On May 15th 1872, when the Nine Hour Parade marched on Stewart Street past the Workers Arts & Heritage Center, each of the craft units that were marching were carrying banners. The banners had slogans like: “Art is long, life is short”, “Relaxation gives dignity to our labor”, and “Nine Hours, No surrender”. Each of the banners demarcated the craft unit as a craft so it identified who those folks were. But also, the banners were the slogans explaining why they were marching and what they wanted out of the Nine Hour Movement. They wanted more time to improve themselves, they wanted dignity in their work, they wanted a shorter working day. Therefore, banners were important during the parade to signify and publicly declare the aspirations of the Nine Hour Movement and they remain a collective symbol of solidarity and identity for working class people and organized labor.
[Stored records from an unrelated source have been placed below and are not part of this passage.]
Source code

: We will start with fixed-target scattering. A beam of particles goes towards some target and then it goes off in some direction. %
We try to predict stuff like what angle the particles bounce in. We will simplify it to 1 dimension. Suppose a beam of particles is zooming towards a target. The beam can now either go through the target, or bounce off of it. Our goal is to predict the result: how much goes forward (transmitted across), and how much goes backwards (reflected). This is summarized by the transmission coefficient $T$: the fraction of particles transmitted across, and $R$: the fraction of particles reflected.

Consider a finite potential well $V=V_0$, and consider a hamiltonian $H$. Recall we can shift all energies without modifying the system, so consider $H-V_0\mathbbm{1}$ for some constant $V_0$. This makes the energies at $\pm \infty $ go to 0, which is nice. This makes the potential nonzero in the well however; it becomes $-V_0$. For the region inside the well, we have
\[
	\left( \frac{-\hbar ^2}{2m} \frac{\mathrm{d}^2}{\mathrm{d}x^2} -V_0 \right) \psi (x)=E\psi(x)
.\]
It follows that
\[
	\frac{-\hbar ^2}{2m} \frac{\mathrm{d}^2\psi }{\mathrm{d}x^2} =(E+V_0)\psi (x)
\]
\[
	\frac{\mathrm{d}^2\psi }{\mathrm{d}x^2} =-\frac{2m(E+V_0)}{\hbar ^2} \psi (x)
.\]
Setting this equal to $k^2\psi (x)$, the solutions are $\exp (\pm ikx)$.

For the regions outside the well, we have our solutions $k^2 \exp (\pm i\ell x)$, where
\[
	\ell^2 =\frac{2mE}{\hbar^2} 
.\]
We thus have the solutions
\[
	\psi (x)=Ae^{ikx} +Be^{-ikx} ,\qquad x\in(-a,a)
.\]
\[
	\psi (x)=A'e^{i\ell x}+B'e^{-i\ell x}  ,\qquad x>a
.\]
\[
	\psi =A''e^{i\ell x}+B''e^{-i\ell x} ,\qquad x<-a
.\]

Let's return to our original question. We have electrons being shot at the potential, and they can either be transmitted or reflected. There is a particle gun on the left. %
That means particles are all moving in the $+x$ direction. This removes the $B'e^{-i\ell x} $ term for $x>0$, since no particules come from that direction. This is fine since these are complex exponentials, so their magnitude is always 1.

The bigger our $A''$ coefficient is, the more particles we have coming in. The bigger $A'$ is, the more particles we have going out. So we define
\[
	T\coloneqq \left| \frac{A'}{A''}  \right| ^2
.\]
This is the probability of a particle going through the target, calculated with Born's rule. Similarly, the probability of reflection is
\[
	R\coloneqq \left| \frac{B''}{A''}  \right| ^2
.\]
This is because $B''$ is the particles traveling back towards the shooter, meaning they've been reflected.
Here are some banners from the Workers Arts & Heritage Center’s permanent collection. We have some beautiful examples like this one from the Amalgamated Clothing Workers of America. It represents a number of locals and shows how banners conveyed solidarity across unions and locals for collective action, for solidarity, and for organizing. This one is from 1916. We also have this one over here from the International Lady Garment Workers Union. It represents woman workers. This one is out of Toronto, local 68. These banners could be carried in parades, like they were back in 1872, or they could be hung in union halls. They were symbols of identity, and they were also collective symbols of solidarity. They showed who the workers were and often times showcased the skills of the workers. Such as the fringe and painting on this banner. They were visible symbols of the struggles for better pay, for decent work, closing the wage gap, and being recognized as workers in the case of women. We have another very interesting example of the legacy of banners in the Workers Arts & Heritage Center’s permanent collection with this banner. It represents a more contemporary iteration of banner-making and how the arts movement has combined and how arts have influenced and benefitted workers even in a contemporary context. This banner was commissioned by the Energy and Chemical workers union, which later became the CAW, and later became UNIFOR. It was commissioned and painted by two of the Workers Arts & Heritage Center’s co-founders, Carole Condé and Karl Beveridge. It shows workers in the Energy and Chemical Workers Union educating themselves, thinking about health and safety, some of the key actions that banners, and organized labor were fighting for in the movements like 1872 all the way through to the common and collective actions that we see today.